Durchgeführt wurde die Studie unter der Leitung der Universitätsklinik Balgrist und der Universität Zürich an 13 Kliniken in Deutschland, der Schweiz, in Tschechien und Spanien. Insgesamt wurden 78 Personen mit dem sogenannten Antikörper Anti-Nogo-A behandelt.

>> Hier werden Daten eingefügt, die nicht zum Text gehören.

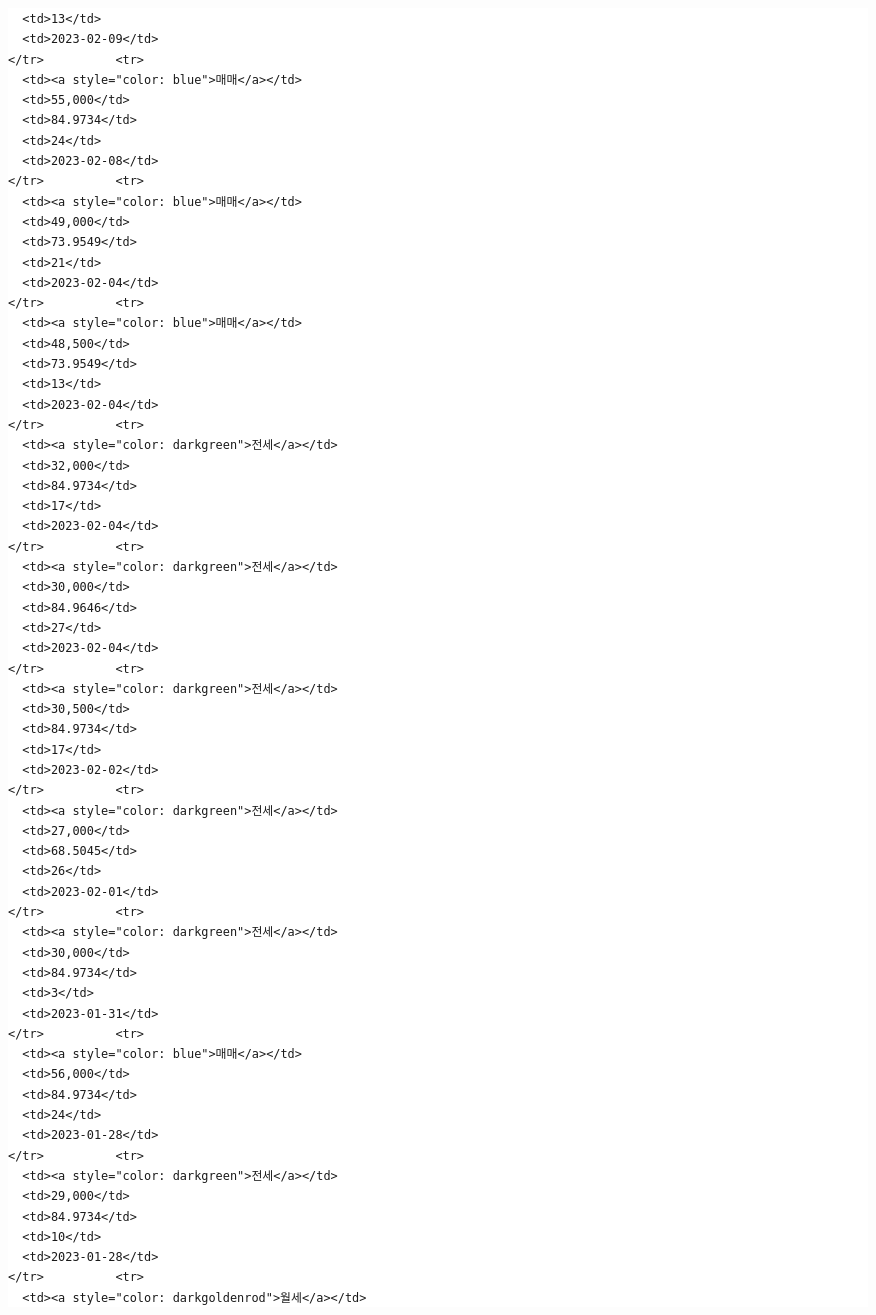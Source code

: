       <td>13</td>
      <td>2023-02-09</td>
    </tr>          <tr>
      <td><a style="color: blue">매매</a></td>
      <td>55,000</td>
      <td>84.9734</td>
      <td>24</td>
      <td>2023-02-08</td>
    </tr>          <tr>
      <td><a style="color: blue">매매</a></td>
      <td>49,000</td>
      <td>73.9549</td>
      <td>21</td>
      <td>2023-02-04</td>
    </tr>          <tr>
      <td><a style="color: blue">매매</a></td>
      <td>48,500</td>
      <td>73.9549</td>
      <td>13</td>
      <td>2023-02-04</td>
    </tr>          <tr>
      <td><a style="color: darkgreen">전세</a></td>
      <td>32,000</td>
      <td>84.9734</td>
      <td>17</td>
      <td>2023-02-04</td>
    </tr>          <tr>
      <td><a style="color: darkgreen">전세</a></td>
      <td>30,000</td>
      <td>84.9646</td>
      <td>27</td>
      <td>2023-02-04</td>
    </tr>          <tr>
      <td><a style="color: darkgreen">전세</a></td>
      <td>30,500</td>
      <td>84.9734</td>
      <td>17</td>
      <td>2023-02-02</td>
    </tr>          <tr>
      <td><a style="color: darkgreen">전세</a></td>
      <td>27,000</td>
      <td>68.5045</td>
      <td>26</td>
      <td>2023-02-01</td>
    </tr>          <tr>
      <td><a style="color: darkgreen">전세</a></td>
      <td>30,000</td>
      <td>84.9734</td>
      <td>3</td>
      <td>2023-01-31</td>
    </tr>          <tr>
      <td><a style="color: blue">매매</a></td>
      <td>56,000</td>
      <td>84.9734</td>
      <td>24</td>
      <td>2023-01-28</td>
    </tr>          <tr>
      <td><a style="color: darkgreen">전세</a></td>
      <td>29,000</td>
      <td>84.9734</td>
      <td>10</td>
      <td>2023-01-28</td>
    </tr>          <tr>
      <td><a style="color: darkgoldenrod">월세</a></td>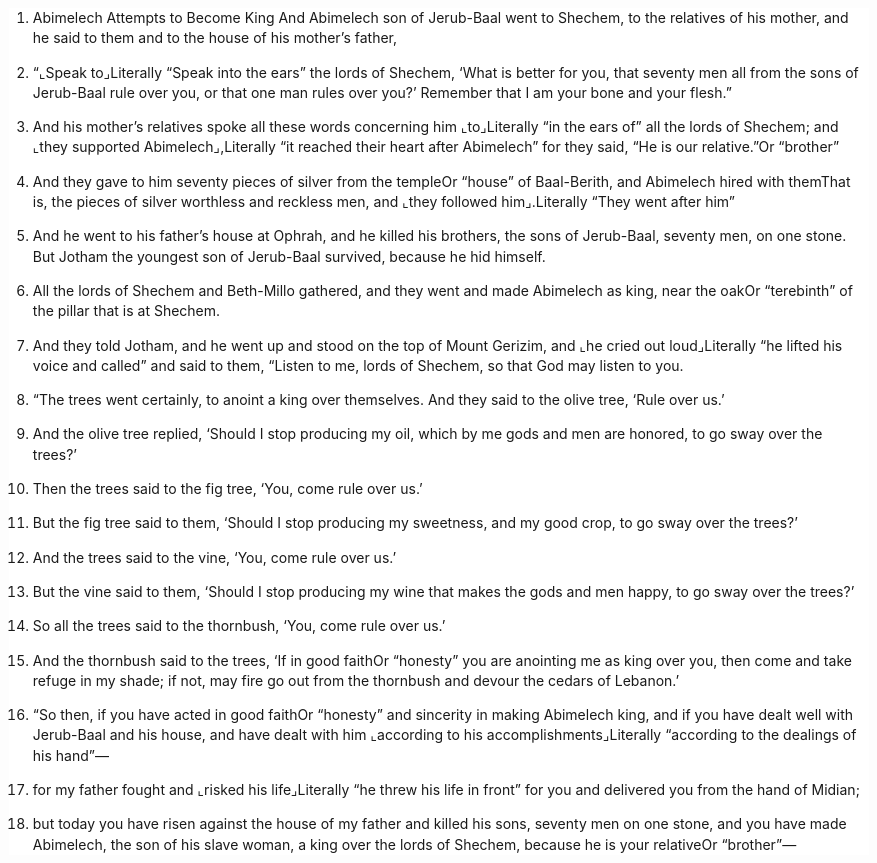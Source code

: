 1.  Abimelech Attempts to Become King And Abimelech son of Jerub-Baal went to Shechem, to the relatives of his mother, and he said to them and to the house of his mother’s father,

2. “⌞Speak to⌟Literally “Speak into the ears” the lords of Shechem, ‘What is better for you, that seventy men all from the sons of Jerub-Baal rule over you, or that one man rules over you?’ Remember that I am your bone and your flesh.”

3. And his mother’s relatives spoke all these words concerning him ⌞to⌟Literally “in the ears of” all the lords of Shechem; and ⌞they supported Abimelech⌟,Literally “it reached their heart after Abimelech” for they said, “He is our relative.”Or “brother”

4. And they gave to him seventy pieces of silver from the templeOr “house” of Baal-Berith, and Abimelech hired with themThat is, the pieces of silver worthless and reckless men, and ⌞they followed him⌟.Literally “They went after him”

5. And he went to his father’s house at Ophrah, and he killed his brothers, the sons of Jerub-Baal, seventy men, on one stone. But Jotham the youngest son of Jerub-Baal survived, because he hid himself.

6. All the lords of Shechem and Beth-Millo gathered, and they went and made Abimelech as king, near the oakOr “terebinth” of the pillar that is at Shechem. 

7. And they told Jotham, and he went up and stood on the top of Mount Gerizim, and ⌞he cried out loud⌟Literally “he lifted his voice and called” and said to them, “Listen to me, lords of Shechem, so that God may listen to you. 

8.  “The trees went certainly, to anoint a king over themselves. And they said to the olive tree, ‘Rule over us.’ 

9. And the olive tree replied, ‘Should I stop producing my oil, which by me gods and men are honored, to go sway over the trees?’ 

10. Then the trees said to the fig tree, ‘You, come rule over us.’ 

11. But the fig tree said to them, ‘Should I stop producing my sweetness, and my good crop, to go sway over the trees?’ 

12. And the trees said to the vine, ‘You, come rule over us.’ 

13. But the vine said to them, ‘Should I stop producing my wine that makes the gods and men happy, to go sway over the trees?’ 

14. So all the trees said to the thornbush, ‘You, come rule over us.’ 

15. And the thornbush said to the trees, ‘If in good faithOr “honesty” you are anointing me as king over you, then come and take refuge in my shade; if not, may fire go out from the thornbush and devour the cedars of Lebanon.’  

16. “So then, if you have acted in good faithOr “honesty” and sincerity in making Abimelech king, and if you have dealt well with Jerub-Baal and his house, and have dealt with him ⌞according to his accomplishments⌟Literally “according to the dealings of his hand”—

17. for my father fought and ⌞risked his life⌟Literally “he threw his life in front” for you and delivered you from the hand of Midian;

18. but today you have risen against the house of my father and killed his sons, seventy men on one stone, and you have made Abimelech, the son of his slave woman, a king over the lords of Shechem, because he is your relativeOr “brother”—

Der Antikörper wurde direkt in den Spinalkanal injiziert. Die übrigen 48 Personen erhielten ein Placebo. Alle Beteiligten bekamen gleichzeitig eine erste Rehabilitation in einem spezialisierten Querschnittzentrum, um den Patienten bestmöglich zu trainieren. Hinweise auf positive Effekte wurden jedoch gemäss der Studie nur bei leichten Verletzungen beobachtet, also bei Patienten mit inkompletter Querschnittlähmung. Bei schweren Läsionen war dies nicht der Fall.

«Die Erwartungshaltung, dass es in der nahen Zukunft eine <Heilung> nach Querschnittlähmung geben wird, erscheint im Augenblick eher unwahrscheinlich», sagt Karim Fouad von der University of Alberta in Edmonton. Dennoch: Es sollte durchaus weiter daran geforscht werden, bei welchen Patienten diese Antikörper-Behandlung am effektivsten und klinisch sinnvoll sei.